### Work item
Write each record again exactly as it stands.

+++ Input material +++

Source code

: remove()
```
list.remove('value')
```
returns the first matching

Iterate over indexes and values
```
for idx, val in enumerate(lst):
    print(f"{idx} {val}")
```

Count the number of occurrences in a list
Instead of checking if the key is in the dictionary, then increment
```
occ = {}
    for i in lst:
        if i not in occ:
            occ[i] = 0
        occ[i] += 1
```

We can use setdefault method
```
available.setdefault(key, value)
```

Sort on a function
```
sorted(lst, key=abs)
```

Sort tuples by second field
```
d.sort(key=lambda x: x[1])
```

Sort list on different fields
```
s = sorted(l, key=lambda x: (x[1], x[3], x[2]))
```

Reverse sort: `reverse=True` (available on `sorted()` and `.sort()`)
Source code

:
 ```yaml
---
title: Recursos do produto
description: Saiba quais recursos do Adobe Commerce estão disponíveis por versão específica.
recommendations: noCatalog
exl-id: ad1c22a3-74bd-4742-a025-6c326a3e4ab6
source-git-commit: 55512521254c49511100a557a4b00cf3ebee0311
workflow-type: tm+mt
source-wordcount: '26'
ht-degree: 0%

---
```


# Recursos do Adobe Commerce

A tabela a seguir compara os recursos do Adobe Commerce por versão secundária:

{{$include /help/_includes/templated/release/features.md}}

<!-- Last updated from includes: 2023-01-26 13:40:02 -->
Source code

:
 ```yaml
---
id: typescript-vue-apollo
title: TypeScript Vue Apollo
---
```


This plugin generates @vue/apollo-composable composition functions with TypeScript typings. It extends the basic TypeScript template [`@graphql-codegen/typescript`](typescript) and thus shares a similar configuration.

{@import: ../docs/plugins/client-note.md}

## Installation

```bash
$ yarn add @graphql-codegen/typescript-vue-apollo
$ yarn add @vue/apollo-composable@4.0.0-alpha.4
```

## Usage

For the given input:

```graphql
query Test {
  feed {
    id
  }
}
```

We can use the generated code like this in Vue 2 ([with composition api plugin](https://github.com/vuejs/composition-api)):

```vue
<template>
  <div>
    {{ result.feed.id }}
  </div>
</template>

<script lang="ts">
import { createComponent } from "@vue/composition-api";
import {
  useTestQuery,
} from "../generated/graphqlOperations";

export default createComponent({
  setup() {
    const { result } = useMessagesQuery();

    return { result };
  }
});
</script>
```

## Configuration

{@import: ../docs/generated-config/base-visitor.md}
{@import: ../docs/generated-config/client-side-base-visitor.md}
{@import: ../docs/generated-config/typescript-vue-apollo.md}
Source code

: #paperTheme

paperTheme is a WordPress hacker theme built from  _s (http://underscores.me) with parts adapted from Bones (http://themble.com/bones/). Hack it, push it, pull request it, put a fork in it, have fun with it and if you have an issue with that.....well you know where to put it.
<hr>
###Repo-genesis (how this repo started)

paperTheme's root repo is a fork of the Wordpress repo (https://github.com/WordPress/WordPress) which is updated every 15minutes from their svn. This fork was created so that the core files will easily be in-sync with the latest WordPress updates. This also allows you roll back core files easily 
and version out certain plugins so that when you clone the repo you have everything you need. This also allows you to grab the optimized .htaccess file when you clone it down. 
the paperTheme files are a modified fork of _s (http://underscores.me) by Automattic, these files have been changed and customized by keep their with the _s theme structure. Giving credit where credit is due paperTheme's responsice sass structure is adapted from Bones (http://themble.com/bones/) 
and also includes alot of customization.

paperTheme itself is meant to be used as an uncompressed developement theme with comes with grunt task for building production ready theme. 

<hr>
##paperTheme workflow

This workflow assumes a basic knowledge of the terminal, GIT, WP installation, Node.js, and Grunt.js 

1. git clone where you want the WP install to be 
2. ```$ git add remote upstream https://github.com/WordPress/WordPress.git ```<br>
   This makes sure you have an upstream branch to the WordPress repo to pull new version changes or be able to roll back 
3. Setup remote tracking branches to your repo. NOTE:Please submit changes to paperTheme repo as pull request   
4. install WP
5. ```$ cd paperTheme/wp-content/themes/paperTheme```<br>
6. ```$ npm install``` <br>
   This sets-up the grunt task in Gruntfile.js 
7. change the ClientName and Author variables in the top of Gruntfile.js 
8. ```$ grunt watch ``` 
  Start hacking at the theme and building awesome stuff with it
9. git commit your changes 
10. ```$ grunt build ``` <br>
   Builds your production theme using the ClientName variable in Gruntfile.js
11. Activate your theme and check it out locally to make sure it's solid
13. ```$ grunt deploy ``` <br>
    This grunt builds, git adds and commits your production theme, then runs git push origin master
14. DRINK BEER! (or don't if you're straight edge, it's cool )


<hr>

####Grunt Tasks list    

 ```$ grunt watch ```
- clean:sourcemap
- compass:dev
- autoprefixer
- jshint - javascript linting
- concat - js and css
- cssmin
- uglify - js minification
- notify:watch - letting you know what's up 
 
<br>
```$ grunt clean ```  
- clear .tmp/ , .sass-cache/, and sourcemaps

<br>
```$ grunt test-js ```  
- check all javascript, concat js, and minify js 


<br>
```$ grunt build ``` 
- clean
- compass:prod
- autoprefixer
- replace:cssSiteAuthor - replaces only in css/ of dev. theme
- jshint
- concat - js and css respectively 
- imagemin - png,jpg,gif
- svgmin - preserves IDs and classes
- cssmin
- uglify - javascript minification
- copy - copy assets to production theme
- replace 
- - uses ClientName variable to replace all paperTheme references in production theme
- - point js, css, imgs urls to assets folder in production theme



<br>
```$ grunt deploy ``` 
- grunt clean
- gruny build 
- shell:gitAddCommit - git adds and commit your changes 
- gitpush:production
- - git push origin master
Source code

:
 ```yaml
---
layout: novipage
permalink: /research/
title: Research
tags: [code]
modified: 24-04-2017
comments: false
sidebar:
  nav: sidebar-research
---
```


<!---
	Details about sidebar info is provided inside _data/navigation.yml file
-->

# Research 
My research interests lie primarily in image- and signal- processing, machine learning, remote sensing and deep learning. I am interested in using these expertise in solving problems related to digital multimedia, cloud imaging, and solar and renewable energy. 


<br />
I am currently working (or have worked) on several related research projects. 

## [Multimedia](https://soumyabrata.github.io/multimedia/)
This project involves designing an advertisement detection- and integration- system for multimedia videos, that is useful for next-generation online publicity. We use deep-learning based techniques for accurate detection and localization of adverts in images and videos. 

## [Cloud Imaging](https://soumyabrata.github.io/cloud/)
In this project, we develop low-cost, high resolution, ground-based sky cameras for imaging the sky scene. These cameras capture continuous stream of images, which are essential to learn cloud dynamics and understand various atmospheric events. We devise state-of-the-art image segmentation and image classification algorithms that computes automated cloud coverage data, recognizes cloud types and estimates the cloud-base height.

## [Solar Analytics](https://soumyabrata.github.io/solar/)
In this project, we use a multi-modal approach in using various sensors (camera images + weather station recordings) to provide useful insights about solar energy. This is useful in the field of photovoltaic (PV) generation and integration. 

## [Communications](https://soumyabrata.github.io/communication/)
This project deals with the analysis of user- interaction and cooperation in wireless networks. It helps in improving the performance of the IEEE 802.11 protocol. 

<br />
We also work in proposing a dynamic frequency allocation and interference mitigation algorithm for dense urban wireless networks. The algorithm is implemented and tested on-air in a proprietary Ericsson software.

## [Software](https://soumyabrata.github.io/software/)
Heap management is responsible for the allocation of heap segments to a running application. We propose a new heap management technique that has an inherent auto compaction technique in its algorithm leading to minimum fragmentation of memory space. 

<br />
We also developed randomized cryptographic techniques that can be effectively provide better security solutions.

+++

### Solution to this task
Source code

: remove()
```
list.remove('value')
```
returns the first matching

Iterate over indexes and values
```
for idx, val in enumerate(lst):
    print(f"{idx} {val}")
```

Count the number of occurrences in a list
Instead of checking if the key is in the dictionary, then increment
```
occ = {}
    for i in lst:
        if i not in occ:
            occ[i] = 0
        occ[i] += 1
```

We can use setdefault method
```
available.setdefault(key, value)
```

Sort on a function
```
sorted(lst, key=abs)
```

Sort tuples by second field
```
d.sort(key=lambda x: x[1])
```

Sort list on different fields
```
s = sorted(l, key=lambda x: (x[1], x[3], x[2]))
```

Reverse sort: `reverse=True` (available on `sorted()` and `.sort()`)
Source code

:
 ```yaml
---
title: Recursos do produto
description: Saiba quais recursos do Adobe Commerce estão disponíveis por versão específica.
recommendations: noCatalog
exl-id: ad1c22a3-74bd-4742-a025-6c326a3e4ab6
source-git-commit: 55512521254c49511100a557a4b00cf3ebee0311
workflow-type: tm+mt
source-wordcount: '26'
ht-degree: 0%

---
```


# Recursos do Adobe Commerce

A tabela a seguir compara os recursos do Adobe Commerce por versão secundária:

{{$include /help/_includes/templated/release/features.md}}

<!-- Last updated from includes: 2023-01-26 13:40:02 -->
Source code

:
 ```yaml
---
id: typescript-vue-apollo
title: TypeScript Vue Apollo
---
```


This plugin generates @vue/apollo-composable composition functions with TypeScript typings. It extends the basic TypeScript template [`@graphql-codegen/typescript`](typescript) and thus shares a similar configuration.

{@import: ../docs/plugins/client-note.md}

## Installation

```bash
$ yarn add @graphql-codegen/typescript-vue-apollo
$ yarn add @vue/apollo-composable@4.0.0-alpha.4
```

## Usage

For the given input:

```graphql
query Test {
  feed {
    id
  }
}
```

We can use the generated code like this in Vue 2 ([with composition api plugin](https://github.com/vuejs/composition-api)):

```vue
<template>
  <div>
    {{ result.feed.id }}
  </div>
</template>

<script lang="ts">
import { createComponent } from "@vue/composition-api";
import {
  useTestQuery,
} from "../generated/graphqlOperations";

export default createComponent({
  setup() {
    const { result } = useMessagesQuery();

    return { result };
  }
});
</script>
```

## Configuration

{@import: ../docs/generated-config/base-visitor.md}
{@import: ../docs/generated-config/client-side-base-visitor.md}
{@import: ../docs/generated-config/typescript-vue-apollo.md}
Source code

: #paperTheme

paperTheme is a WordPress hacker theme built from  _s (http://underscores.me) with parts adapted from Bones (http://themble.com/bones/). Hack it, push it, pull request it, put a fork in it, have fun with it and if you have an issue with that.....well you know where to put it.
<hr>
###Repo-genesis (how this repo started)

paperTheme's root repo is a fork of the Wordpress repo (https://github.com/WordPress/WordPress) which is updated every 15minutes from their svn. This fork was created so that the core files will easily be in-sync with the latest WordPress updates. This also allows you roll back core files easily 
and version out certain plugins so that when you clone the repo you have everything you need. This also allows you to grab the optimized .htaccess file when you clone it down. 
the paperTheme files are a modified fork of _s (http://underscores.me) by Automattic, these files have been changed and customized by keep their with the _s theme structure. Giving credit where credit is due paperTheme's responsice sass structure is adapted from Bones (http://themble.com/bones/) 
and also includes alot of customization.

paperTheme itself is meant to be used as an uncompressed developement theme with comes with grunt task for building production ready theme. 

<hr>
##paperTheme workflow

This workflow assumes a basic knowledge of the terminal, GIT, WP installation, Node.js, and Grunt.js 

1. git clone where you want the WP install to be 
2. ```$ git add remote upstream https://github.com/WordPress/WordPress.git ```<br>
   This makes sure you have an upstream branch to the WordPress repo to pull new version changes or be able to roll back 
3. Setup remote tracking branches to your repo. NOTE:Please submit changes to paperTheme repo as pull request   
4. install WP
5. ```$ cd paperTheme/wp-content/themes/paperTheme```<br>
6. ```$ npm install``` <br>
   This sets-up the grunt task in Gruntfile.js 
7. change the ClientName and Author variables in the top of Gruntfile.js 
8. ```$ grunt watch ``` 
  Start hacking at the theme and building awesome stuff with it
9. git commit your changes 
10. ```$ grunt build ``` <br>
   Builds your production theme using the ClientName variable in Gruntfile.js
11. Activate your theme and check it out locally to make sure it's solid
13. ```$ grunt deploy ``` <br>
    This grunt builds, git adds and commits your production theme, then runs git push origin master
14. DRINK BEER! (or don't if you're straight edge, it's cool )


<hr>

####Grunt Tasks list    

 ```$ grunt watch ```
- clean:sourcemap
- compass:dev
- autoprefixer
- jshint - javascript linting
- concat - js and css
- cssmin
- uglify - js minification
- notify:watch - letting you know what's up 
 
<br>
```$ grunt clean ```  
- clear .tmp/ , .sass-cache/, and sourcemaps

<br>
```$ grunt test-js ```  
- check all javascript, concat js, and minify js 


<br>
```$ grunt build ``` 
- clean
- compass:prod
- autoprefixer
- replace:cssSiteAuthor - replaces only in css/ of dev. theme
- jshint
- concat - js and css respectively 
- imagemin - png,jpg,gif
- svgmin - preserves IDs and classes
- cssmin
- uglify - javascript minification
- copy - copy assets to production theme
- replace 
- - uses ClientName variable to replace all paperTheme references in production theme
- - point js, css, imgs urls to assets folder in production theme



<br>
```$ grunt deploy ``` 
- grunt clean
- gruny build 
- shell:gitAddCommit - git adds and commit your changes 
- gitpush:production
- - git push origin master
Source code

:
 ```yaml
---
layout: novipage
permalink: /research/
title: Research
tags: [code]
modified: 24-04-2017
comments: false
sidebar:
  nav: sidebar-research
---
```


<!---
	Details about sidebar info is provided inside _data/navigation.yml file
-->

# Research 
My research interests lie primarily in image- and signal- processing, machine learning, remote sensing and deep learning. I am interested in using these expertise in solving problems related to digital multimedia, cloud imaging, and solar and renewable energy. 


<br />
I am currently working (or have worked) on several related research projects. 

## [Multimedia](https://soumyabrata.github.io/multimedia/)
This project involves designing an advertisement detection- and integration- system for multimedia videos, that is useful for next-generation online publicity. We use deep-learning based techniques for accurate detection and localization of adverts in images and videos. 

## [Cloud Imaging](https://soumyabrata.github.io/cloud/)
In this project, we develop low-cost, high resolution, ground-based sky cameras for imaging the sky scene. These cameras capture continuous stream of images, which are essential to learn cloud dynamics and understand various atmospheric events. We devise state-of-the-art image segmentation and image classification algorithms that computes automated cloud coverage data, recognizes cloud types and estimates the cloud-base height.

## [Solar Analytics](https://soumyabrata.github.io/solar/)
In this project, we use a multi-modal approach in using various sensors (camera images + weather station recordings) to provide useful insights about solar energy. This is useful in the field of photovoltaic (PV) generation and integration. 

## [Communications](https://soumyabrata.github.io/communication/)
This project deals with the analysis of user- interaction and cooperation in wireless networks. It helps in improving the performance of the IEEE 802.11 protocol. 

<br />
We also work in proposing a dynamic frequency allocation and interference mitigation algorithm for dense urban wireless networks. The algorithm is implemented and tested on-air in a proprietary Ericsson software.

## [Software](https://soumyabrata.github.io/software/)
Heap management is responsible for the allocation of heap segments to a running application. We propose a new heap management technique that has an inherent auto compaction technique in its algorithm leading to minimum fragmentation of memory space. 

<br />
We also developed randomized cryptographic techniques that can be effectively provide better security solutions.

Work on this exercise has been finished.